Unless the ellipsoid is made to coincide with the geoid, separations between the surfaces vary, Figure C-5.

Figure C-5
Geocentric Earth Model


There are three heights at each point, Figure C-6:

  • H: Orthometric height; from the geoid to the ground point; elevation determined by leveling from a benchmark
  • N: Geoid height; from the ellipsoid to the geoid. Also known as the geoidal height.
  • h: Geodetic height; from the ellipsoid to the ground point. Also known as the ellipsoidal height.
Figure C-6

The heights are related by Equation C-1.

Equation C-1

3. Coordinate System

Part of datum definition is creation of a coordinate system for the entire mathematical model. Its origin is set at, or very close to, the Earth's mass center.

a. Geodetic Coordinates

Geodetic coordinates are similar to geographic coordinates, except they are based on an ellipsoid instead of a sphere. 

The sphere on which geographic coordinates are based, Figure C-7, has a constant radius throughout.

Figure C-7
Geographic Coordinates


The line from the observer's position is radial to the sphere center and normal to the sphere's surface, Figure C-8.

Figure C-8
Geographic Latitude


The geographic latitude is the angle in the observer's meridian from the equator to the radial line.

With an ellipsoid, the line normal to its surface at the observer's position does not extend to the ellipsoid center, Figure C-9, except at the poles and equator.

Figure C-9
Geodetic Latitude

The normal terminates on the minor axis.

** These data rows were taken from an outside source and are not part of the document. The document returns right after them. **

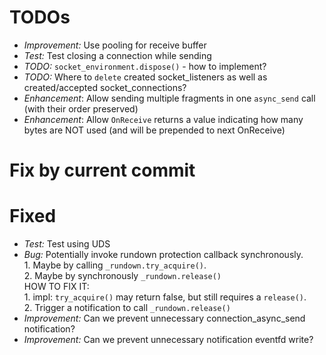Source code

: 
# TODOs

- *Improvement:* Use pooling for receive buffer
- *Test:* Test closing a connection while sending
- *TODO:* `socket_environment.dispose()` - how to implement?
- *TODO:* Where to `delete` created socket_listeners as well as created/accepted socket_connections?
- *Enhancement*: Allow sending multiple fragments in one `async_send` call (with their order preserved)
- *Enhancement*: Allow `OnReceive` returns a value indicating how many bytes are NOT used (and will be prepended to next OnReceive)

# Fix by current commit

# Fixed

- *Test:* Test using UDS
- *Bug:* Potentially invoke rundown protection callback synchronously. 
    <br>1. Maybe by calling `_rundown.try_acquire()`. 
    <br>2. Maybe by synchronously `_rundown.release()`
    <br>HOW TO FIX IT: 
    <br>1. impl: `try_acquire()` may return false, but still requires a `release()`.
    <br>2. Trigger a notification to call `_rundown.release()`
- *Improvement:* Can we prevent unnecessary connection_async_send notification?
- *Improvement:* Can we prevent unnecessary notification eventfd write?
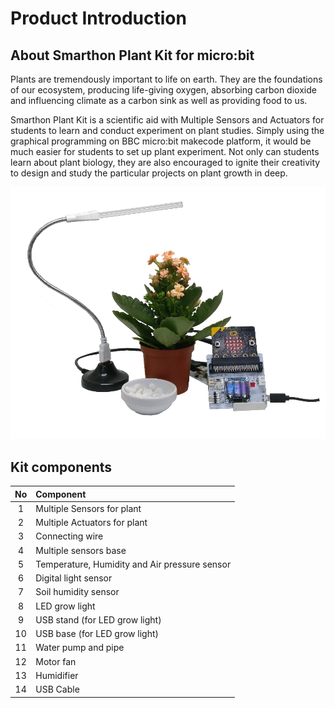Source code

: # Product Introduction

## About Smarthon Plant Kit for micro:bit
Plants are tremendously important to life on earth. They are the foundations of our ecosystem, producing life-giving oxygen, absorbing carbon dioxide and influencing climate as a carbon sink as well as providing food to us. 

Smarthon Plant Kit is a scientific aid with Multiple Sensors and Actuators for students to learn and conduct experiment on plant studies. Simply using the graphical programming on BBC micro:bit makecode platform, it would be much easier for students to set up plant experiment. Not only can students learn about plant biology, they are also encouraged to ignite their creativity to design and study the particular projects on plant growth in deep. 

![pic](images/01Smartplant.png)

## Kit components

No | Component
:-: | :--
1|Multiple Sensors for plant
2|Multiple Actuators for plant
3|Connecting wire
4|Multiple sensors base
5|Temperature, Humidity and Air pressure sensor
6|Digital light sensor
7|Soil humidity sensor
8|LED grow light
9|USB stand (for LED grow light)
10|USB base (for LED grow light)
11|Water pump and pipe
12|Motor fan
13|Humidifier
14|USB Cable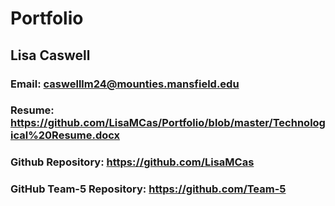 # Portfolio

## Lisa Caswell

### Email: caswelllm24@mounties.mansfield.edu

### Resume: https://github.com/LisaMCas/Portfolio/blob/master/Technological%20Resume.docx

### Github Repository:  https://github.com/LisaMCas

### GitHub Team-5 Repository:  https://github.com/Team-5
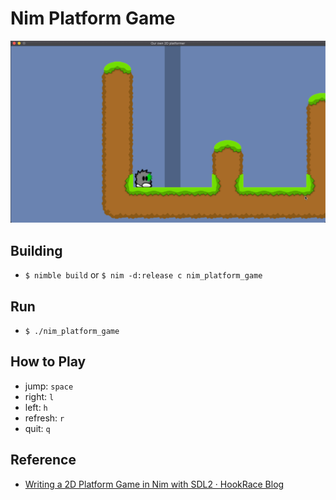# Nim Platform Game

![sample](https://github.com/mrsekut/nim_platform_game/blob/master/image/sample.gif)

## Building

- `$ nimble build` or `$ nim -d:release c nim_platform_game`

## Run

- `$ ./nim_platform_game`

## How to Play

- jump: `space`
- right: `l`
- left: `h`
- refresh: `r`
- quit: `q`

## Reference

- [Writing a 2D Platform Game in Nim with SDL2 · HookRace Blog](https://hookrace.net/blog/writing-a-2d-platform-game-in-nim-with-sdl2/)
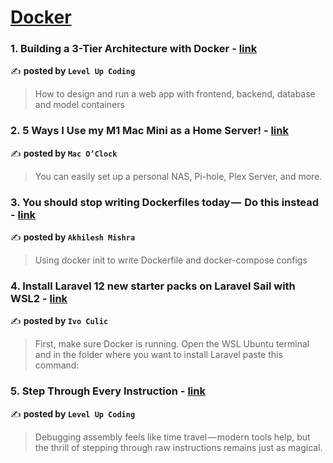
<h1><a href=https://medium.com/tag/docker/recommended target="_blank" rel="noopener noreferrer">Docker</a></h1>
<h3>1. Building a 3-Tier Architecture with Docker - <a href="https://medium.com/gitconnected/building-a-3-tier-architecture-with-docker-dcc58e478460" target="_blank" rel="noopener noreferrer">link</a></h3>

✍️ **posted by `Level Up Coding`**

<blockquote>How to design and run a web app with frontend, backend, database and model containers</blockquote>

<h3>2. 5 Ways I Use my M1 Mac Mini as a Home Server! - <a href="https://medium.com/macoclock/5-ways-i-use-my-m1-mac-mini-as-a-home-server-10e96f042180" target="_blank" rel="noopener noreferrer">link</a></h3>

✍️ **posted by `Mac O’Clock`**

<blockquote>You can easily set up a personal NAS, Pi-hole, Plex Server, and more.</blockquote>

<h3>3. You should stop writing Dockerfiles today —  Do this instead - <a href="https://medium.com/@akhilesh-mishra/you-should-stop-writing-dockerfiles-today-do-this-instead-3cd8a44cb8b0" target="_blank" rel="noopener noreferrer">link</a></h3>

✍️ **posted by `Akhilesh Mishra`**

<blockquote>Using docker init to write Dockerfile and docker-compose configs</blockquote>

<h3>4. Install Laravel 12 new starter packs on Laravel Sail with WSL2 - <a href="https://medium.com/@ivo-culic/install-laravel-12-new-starter-packs-on-laravel-sail-with-wsl2-4f1ce0b95918" target="_blank" rel="noopener noreferrer">link</a></h3>

✍️ **posted by `Ivo Culic`**

<blockquote>First, make sure Docker is running. Open the WSL Ubuntu terminal and in the folder where you want to install Laravel paste this command:</blockquote>

<h3>5. Step Through Every Instruction - <a href="https://medium.com/gitconnected/step-through-every-instruction-89e83cdd49b6" target="_blank" rel="noopener noreferrer">link</a></h3>

✍️ **posted by `Level Up Coding`**

<blockquote>Debugging assembly feels like time travel — modern tools help, but the thrill of stepping through raw instructions remains just as magical.</blockquote>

The geodetic latitude, φ,  is the angle from the major axis to the normal line.
The geodetic longitude, λ, is the angle in the equatorial plane between the Greenwich and observer's meridians.
Geodetic latitude and longitude are shown in Figure C-10.

Figure C-10
Geodetic Coordinates


A point's 3D position is given by its geodetic coordinates and ellipsoidal height. 

b. Linear Coordinates

Geodetic coordinate have similar disadvantages as geographic coordinates. An alternative is the Terrestrial Reference System (TRS), a 3D orthogonal linear coordinate system, Figure C-11.

Figure C-11
Terrestrial Reference System 

Like geodetic coordinate system, it is a geocentric system. The X and Y axes are in the equatorial plane with X passing through the Greenwich Meridian and Y through 90°E longitude. The Z axis is perpendicular to the equatorial plane and positive through the North Pole.

A point's 3D position is given by its (X,Y,Z) coordinates.

Although TRS is a linear system, it is not convenient for surveying or mapping applications because of coordinate magnitudes. For example, the coordinates of a control point in southcentral Wisconsin is  21,919.631m X, -4,679,204.603m Y, 4,320,134.562m Z. Their size makes them cumbersome to work with.

4. Datum Realization

The final step is to adjust the control network measurements. Once the adjustment is completed, the datum is created and ready for use.